AIM OF THE TASK
Exclude the images, then return every line below exactly as written.

RECORDED DATA
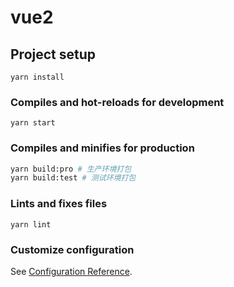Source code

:# vue2

## Project setup
```
yarn install
```

### Compiles and hot-reloads for development
```
yarn start
```

### Compiles and minifies for production
```bash
yarn build:pro # 生产环境打包
yarn build:test # 测试环境打包
```

### Lints and fixes files
```
yarn lint
```

### Customize configuration
See [Configuration Reference](https://cli.vuejs.org/config/).
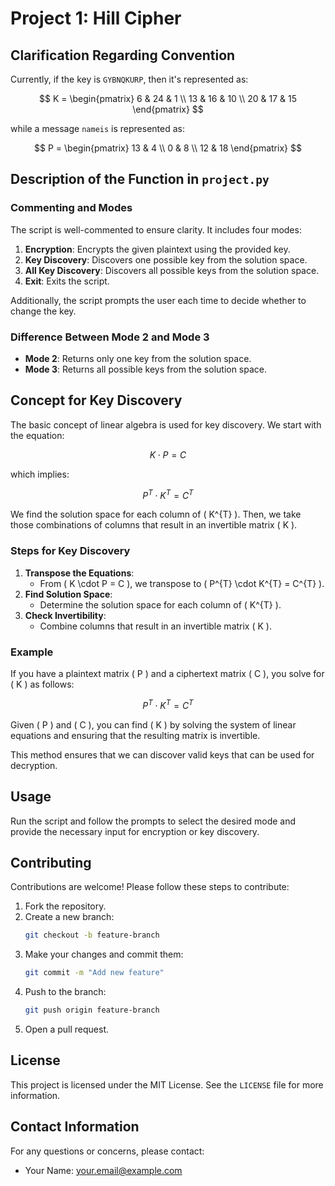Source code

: # Project 1: Hill Cipher

## Clarification Regarding Convention

Currently, if the key is `GYBNQKURP`, then it's represented as:

$$
K = \begin{pmatrix} 6 & 24 & 1 \\
13 & 16 & 10 \\
20 & 17 & 15 \end{pmatrix}
$$

while a message `nameis` is represented as:

$$
P = \begin{pmatrix} 13 & 4
\\ 0 & 8
\\ 12 & 18 \end{pmatrix}
$$

## Description of the Function in `project.py`

### Commenting and Modes

The script is well-commented to ensure clarity. It includes four modes:

1. **Encryption**: Encrypts the given plaintext using the provided key.
2. **Key Discovery**: Discovers one possible key from the solution space.
3. **All Key Discovery**: Discovers all possible keys from the solution space.
4. **Exit**: Exits the script.

Additionally, the script prompts the user each time to decide whether to change the key.

### Difference Between Mode 2 and Mode 3

- **Mode 2**: Returns only one key from the solution space.
- **Mode 3**: Returns all possible keys from the solution space.

## Concept for Key Discovery

The basic concept of linear algebra is used for key discovery. We start with the equation:

$$
K \cdot P = C
$$

which implies:

$$
P^{T} \cdot K^{T} = C^{T}
$$

We find the solution space for each column of \( K^{T} \). Then, we take those combinations of columns that result in an invertible matrix \( K \).

### Steps for Key Discovery

1. **Transpose the Equations**:
   - From \( K \cdot P = C \), we transpose to \( P^{T} \cdot K^{T} = C^{T} \).
2. **Find Solution Space**:
   - Determine the solution space for each column of \( K^{T} \).
3. **Check Invertibility**:
   - Combine columns that result in an invertible matrix \( K \).

### Example

If you have a plaintext matrix \( P \) and a ciphertext matrix \( C \), you solve for \( K \) as follows:

$$
P^{T} \cdot K^{T} = C^{T}
$$

Given \( P \) and \( C \), you can find \( K \) by solving the system of linear equations and ensuring that the resulting matrix is invertible.

This method ensures that we can discover valid keys that can be used for decryption.

## Usage

Run the script and follow the prompts to select the desired mode and provide the necessary input for encryption or key discovery.

## Contributing

Contributions are welcome! Please follow these steps to contribute:

1. Fork the repository.
2. Create a new branch:
   ```sh
   git checkout -b feature-branch
   ```
3. Make your changes and commit them:
   ```sh
   git commit -m "Add new feature"
   ```
4. Push to the branch:
   ```sh
   git push origin feature-branch
   ```
5. Open a pull request.

## License

This project is licensed under the MIT License. See the `LICENSE` file for more information.

## Contact Information

For any questions or concerns, please contact:

- Your Name: [your.email@example.com](mailto:your.email@example.com)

OUTPUT FOR THIS TASK
Source code

:# vue2

## Project setup
```
yarn install
```

### Compiles and hot-reloads for development
```
yarn start
```

### Compiles and minifies for production
```bash
yarn build:pro # 生产环境打包
yarn build:test # 测试环境打包
```

### Lints and fixes files
```
yarn lint
```

### Customize configuration
See [Configuration Reference](https://cli.vuejs.org/config/).
Source code

: # Project 1: Hill Cipher

## Clarification Regarding Convention

Currently, if the key is `GYBNQKURP`, then it's represented as:

$$
K = \begin{pmatrix} 6 & 24 & 1 \\
13 & 16 & 10 \\
20 & 17 & 15 \end{pmatrix}
$$

while a message `nameis` is represented as:

$$
P = \begin{pmatrix} 13 & 4
\\ 0 & 8
\\ 12 & 18 \end{pmatrix}
$$

## Description of the Function in `project.py`

### Commenting and Modes

The script is well-commented to ensure clarity. It includes four modes:

1. **Encryption**: Encrypts the given plaintext using the provided key.
2. **Key Discovery**: Discovers one possible key from the solution space.
3. **All Key Discovery**: Discovers all possible keys from the solution space.
4. **Exit**: Exits the script.

Additionally, the script prompts the user each time to decide whether to change the key.

### Difference Between Mode 2 and Mode 3

- **Mode 2**: Returns only one key from the solution space.
- **Mode 3**: Returns all possible keys from the solution space.

## Concept for Key Discovery

The basic concept of linear algebra is used for key discovery. We start with the equation:

$$
K \cdot P = C
$$

which implies:

$$
P^{T} \cdot K^{T} = C^{T}
$$

We find the solution space for each column of \( K^{T} \). Then, we take those combinations of columns that result in an invertible matrix \( K \).

### Steps for Key Discovery

1. **Transpose the Equations**:
   - From \( K \cdot P = C \), we transpose to \( P^{T} \cdot K^{T} = C^{T} \).
2. **Find Solution Space**:
   - Determine the solution space for each column of \( K^{T} \).
3. **Check Invertibility**:
   - Combine columns that result in an invertible matrix \( K \).

### Example

If you have a plaintext matrix \( P \) and a ciphertext matrix \( C \), you solve for \( K \) as follows:

$$
P^{T} \cdot K^{T} = C^{T}
$$

Given \( P \) and \( C \), you can find \( K \) by solving the system of linear equations and ensuring that the resulting matrix is invertible.

This method ensures that we can discover valid keys that can be used for decryption.

## Usage

Run the script and follow the prompts to select the desired mode and provide the necessary input for encryption or key discovery.

## Contributing

Contributions are welcome! Please follow these steps to contribute:

1. Fork the repository.
2. Create a new branch:
   ```sh
   git checkout -b feature-branch
   ```
3. Make your changes and commit them:
   ```sh
   git commit -m "Add new feature"
   ```
4. Push to the branch:
   ```sh
   git push origin feature-branch
   ```
5. Open a pull request.

## License

This project is licensed under the MIT License. See the `LICENSE` file for more information.

## Contact Information

For any questions or concerns, please contact:

- Your Name: [your.email@example.com](mailto:your.email@example.com)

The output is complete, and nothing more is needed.